May 14, 2003 | Scripps Howard News Service
The latest suicide-terrorist attacks once again raise this question: Are the Saudis the enemies or the allies of al Qaeda? The answer, frustratingly, is both.
We know that al Qaeda is a largely Saudi organization and that 15 of the 19 suicide terrorists on 9/11 were Saudi. We know that Wahhabism, Saudi Arabia's state religion, openly and enthusiastically supports al Qaeda's Jihadist ideology.
So why would al Qaeda launch an attack on Saudi Arabia? First, it was not an attack on Saudi Arabia, it was an attack on Westerners in Saudi Arabia. Osama bin Laden has never targeted Saudi leaders or diplomats.
But while al Qaeda does not seek to kill Saudi Royals, it doesn't mind embarrassing them, exposing them as hypocrites for preaching Wahhabism at home, while drinking, gambling and cavorting with infidels abroad – and, perhaps worse, relying on infidel soldiers to defend them.
Second, Saudi Arabia may be the one of the very few nations left where al Qaeda can still operate relatively freely – thanks to the support it enjoys among leading Wahhabi clerics and within the highest ranks of the Saudi government. In other words, al Qaeda may have attacked Westerners in Saudi Arabia because it was convenient, not because it was strategic.
The latest attacks also demonstrate – yet again — that al Qaeda and other Jihadist terrorists hate Americans not for what we do, but for who we are.
After 9/11, you'll recall, al Qaeda communiqués cited three reasons for targeting New York and Washington: (1) the presence of infidel American troops on what Osama bin Laden considers holy Saudi soil; (2) the sanctions that were causing the Iraqi people such terrible suffering; and (3) the plight of Palestinian Arabs.
Today, American troops are leaving Saudi Arabia – though not, as bin Laden hoped, with their tails between their legs, but rather with their mission (protecting the Saudis from Saddam Hussein) accomplished.
The sanctions on Iraq have yet to be lifted, but Washington is doing all it can to remedy that. At this point, any violent protests against the sanctions really should be directed at the obstructionists in Paris and Moscow.
As for the Palestinians, they now have a “road map” that can lead to statehood – if they are willing to finally give up terrorism and accept the existence of a Jewish nation as their permanent next-door neighbor. (So far, there are no signs that the Palestinian Authority is willing to do either.)
For al Qaeda, as well as its affiliates and allies, none of that matters.
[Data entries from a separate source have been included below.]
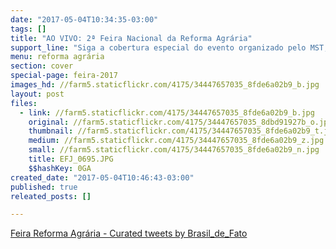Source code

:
 ```yaml
---
date: "2017-05-04T10:34:35-03:00"
tags: []
title: "AO VIVO: 2ª Feira Nacional da Reforma Agrária"
support_line: "Siga a cobertura especial do evento organizado pelo MST, através do Brasil de Fato."
menu: reforma agrária
section: cover
special-page: feira-2017
images_hd: //farm5.staticflickr.com/4175/34447657035_8fde6a02b9_b.jpg
layout: post
files:
  - link: //farm5.staticflickr.com/4175/34447657035_8fde6a02b9_b.jpg
    original: //farm5.staticflickr.com/4175/34447657035_8dbd91927b_o.jpg
    thumbnail: //farm5.staticflickr.com/4175/34447657035_8fde6a02b9_t.jpg
    medium: //farm5.staticflickr.com/4175/34447657035_8fde6a02b9_z.jpg
    small: //farm5.staticflickr.com/4175/34447657035_8fde6a02b9_n.jpg
    title: EFJ_0695.JPG
    $$hashKey: 0GA
created_date: "2017-05-04T10:46:43-03:00"
published: true
releated_posts: []

---
```

<a class="twitter-timeline" href="https://twitter.com/Brasil_de_Fato/timelines/859871493601333248">Feira Reforma Agrária - Curated tweets by Brasil_de_Fato</a> <script async src="//platform.twitter.com/widgets.js" charset="utf-8"></script>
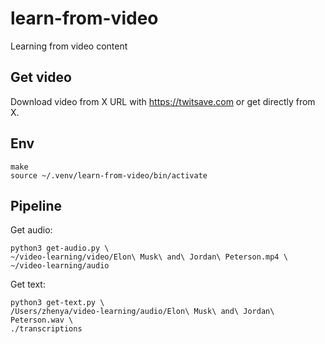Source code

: # learn-from-video

Learning from video content

## Get video

Download video from X URL with https://twitsave.com or get directly from X.

## Env

```
make
source ~/.venv/learn-from-video/bin/activate 
```

## Pipeline

Get audio:

```
python3 get-audio.py \
~/video-learning/video/Elon\ Musk\ and\ Jordan\ Peterson.mp4 \
~/video-learning/audio
```

Get text:

```
python3 get-text.py \
/Users/zhenya/video-learning/audio/Elon\ Musk\ and\ Jordan\ Peterson.wav \
./transcriptions
```
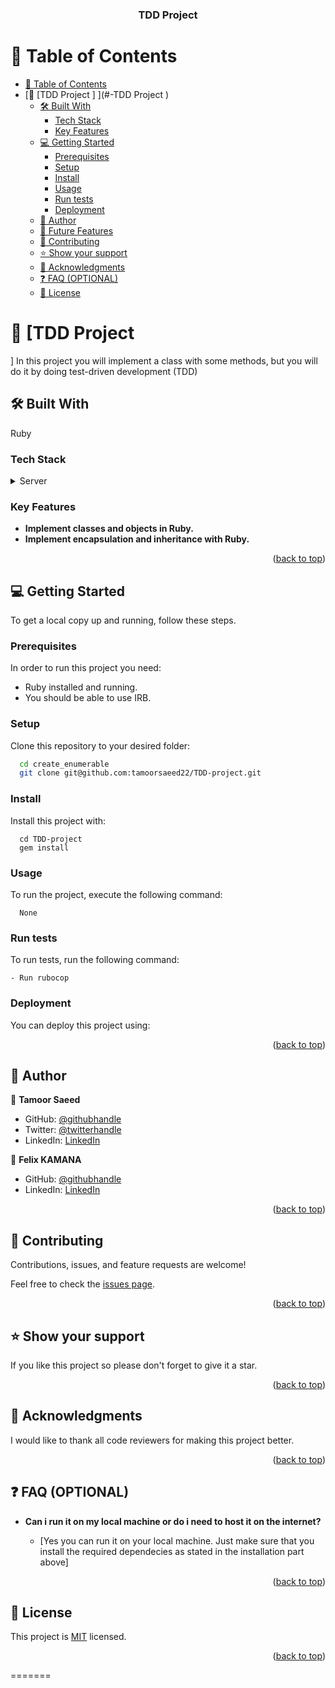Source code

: <a name="readme-top"></a>

<div align="center">


  <h3><b>TDD Project

</b></h3>

</div>


# 📗 Table of Contents


- [📗 Table of Contents](#-table-of-contents)
- [📖 \[TDD Project
\] ](#-TDD Project
)
  - [🛠 Built With ](#-built-with-)
    - [Tech Stack ](#tech-stack-)
    - [Key Features ](#key-features-)
  - [💻 Getting Started ](#-getting-started-)
    - [Prerequisites](#prerequisites)
    - [Setup](#setup)
    - [Install](#install)
    - [Usage](#usage)
    - [Run tests](#run-tests)
    - [Deployment](#deployment)
  - [👥 Author ](#-author-)
  - [🔭 Future Features ](#-future-features-)
  - [🤝 Contributing ](#-contributing-)
  - [⭐️ Show your support ](#️-show-your-support-)
  - [🙏 Acknowledgments ](#-acknowledgments-)
  - [❓ FAQ (OPTIONAL) ](#-faq-optional-)
  - [📝 License ](#-license-)


# 📖 [TDD Project
] <a name="about-project"></a>
In this project you will implement a class with some methods, but you will do it by doing test-driven development (TDD)
## 🛠 Built With <a name="built-with"></a>
Ruby

### Tech Stack <a name="tech-stack"></a>

<details>
  <summary>Server</summary>
  <ul>
    <li><a https://www.ruby-lang.org/en/>Ruby</a></li>
  </ul>
</details>



### Key Features <a name="key-features"></a>

- **Implement classes and objects in Ruby.**
- **Implement encapsulation and inheritance with Ruby.**

<p align="right">(<a href="#readme-top">back to top</a>)</p>



## 💻 Getting Started <a name="getting-started"></a>


To get a local copy up and running, follow these steps.

### Prerequisites

In order to run this project you need:

- Ruby installed and running.
- You should be able to use IRB.


### Setup

Clone this repository to your desired folder:
```sh
  cd create_enumerable
  git clone git@github.com:tamoorsaeed22/TDD-project.git
```


### Install

Install this project with:
```
  cd TDD-project
  gem install

```

### Usage

To run the project, execute the following command:

```
  None

```


### Run tests

To run tests, run the following command:
```
- Run rubocop
```
### Deployment

You can deploy this project using:


<p align="right">(<a href="#readme-top">back to top</a>)</p>


## 👥 Author <a name="authors"></a>

👤 **Tamoor Saeed**

- GitHub: [@githubhandle](https://github.com/tamoorsaeed22)
- Twitter: [@twitterhandle](https://www.linkedin.com/in/tamoor-saeed-58912a233/)
- LinkedIn: [LinkedIn](https://linkedin.com/in/linkedinhandle)

👤 **Felix KAMANA**

- GitHub: [@githubhandle](https://github.com/fezzopro)
- LinkedIn: [LinkedIn](https://linkedin.com/in/kamana-felix)


<p align="right">(<a href="#readme-top">back to top</a>)</p>


## 🤝 Contributing <a name="contributing"></a>

Contributions, issues, and feature requests are welcome!

Feel free to check the [issues page](../../issues/).

<p align="right">(<a href="#readme-top">back to top</a>)</p>


## ⭐️ Show your support <a name="support"></a>


If you like this project so please don't forget to give it a star.

<p align="right">(<a href="#readme-top">back to top</a>)</p>


## 🙏 Acknowledgments <a name="acknowledgements"></a>

I would like to thank all code reviewers for making this project better.

<p align="right">(<a href="#readme-top">back to top</a>)</p>


## ❓ FAQ (OPTIONAL) <a name="faq"></a>

- **Can i run it on my local machine or do i need to host it on the internet?**

  - [Yes you can run it on your local machine. Just make sure that you install the required dependecies as stated in the installation part above]

<p align="right">(<a href="#readme-top">back to top</a>)</p>


## 📝 License <a name="license"></a>
This project is [MIT](LICENSE) licensed.


<p align="right">(<a href="#readme-top">back to top</a>)</p>
=======
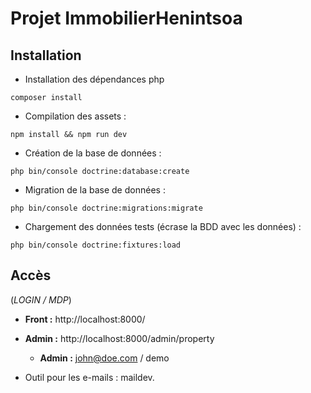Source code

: # Projet ImmobilierHenintsoa

## Installation

- Installation des dépendances php

```
composer install
```

- Compilation des assets :

```
npm install && npm run dev
```

- Création de la base de données :

```
php bin/console doctrine:database:create
```

- Migration de la base de données :

```
php bin/console doctrine:migrations:migrate
```

- Chargement des données tests (écrase la BDD avec les données) :

```
php bin/console doctrine:fixtures:load
```

## Accès

(_LOGIN / MDP_)

- **Front :** http://localhost:8000/


- **Admin :** http://localhost:8000/admin/property
    - **Admin :** john@doe.com / demo

- Outil pour les e-mails : maildev.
Their fight has always been with “infidels” of any stripe – Christian, Jewish, Shi'a, Sufi, and moderate Sunni Muslim alike. Their fight is not over policy — it's a fight to destroy the Judeo-Christian world and to create a Wahhabi Empire on its ashes.
The latest attack could have an impact on the complex Saudi/al Qaeda relationship. On Tuesday, Crown Prince Abdullah Bin Abdulaziz said: “There can be no acceptance or justification for terrorism. Nor is there a place for any ideology which promotes it, or beliefs which condone it.”
Prince Abdullah well knows that the ideology of Wahhabism – his country's religion — explicitly condones and promotes terrorism. Wahhabism says, in effect that infidels are vermin. Bin Ladenism says if that is true, someone must assume the role of righteous exterminator.
For a long time, the Saudi Royals have tried to have it both ways. They spend millions of dollars in the US on public relations and advertising campaigns portraying themselves as “America's allies in the war against terrorism.” But they also pay billions of dollars to the Wahhabis who incite terrorism from New York to Bali to Mombassa to Tel Aviv. And they turn a blind eye when wealthy Saudi sheiks directly finance terrorist organizations.
Prince Abdullah and other members of his family will probably agree to hunt down al Qaeda cells within their borders. But they will divide over whether to curb the Wahhabi clerics.
Bin Laden has said: “When people see a strong horse and a weak horse, they naturally choose the strong horse.” The Wahhabis have long been that strong horse in Saudi Arabia. The House of Sa'ud rides it at full gallop. That's frightening — but not so frightening as it would be for them to attempt to rein the horse in and dismount.
Clifford D. May, a former New York Times foreign correspondent, is the president of the Foundation for the Defense of Democracies, a Townhall.com member group.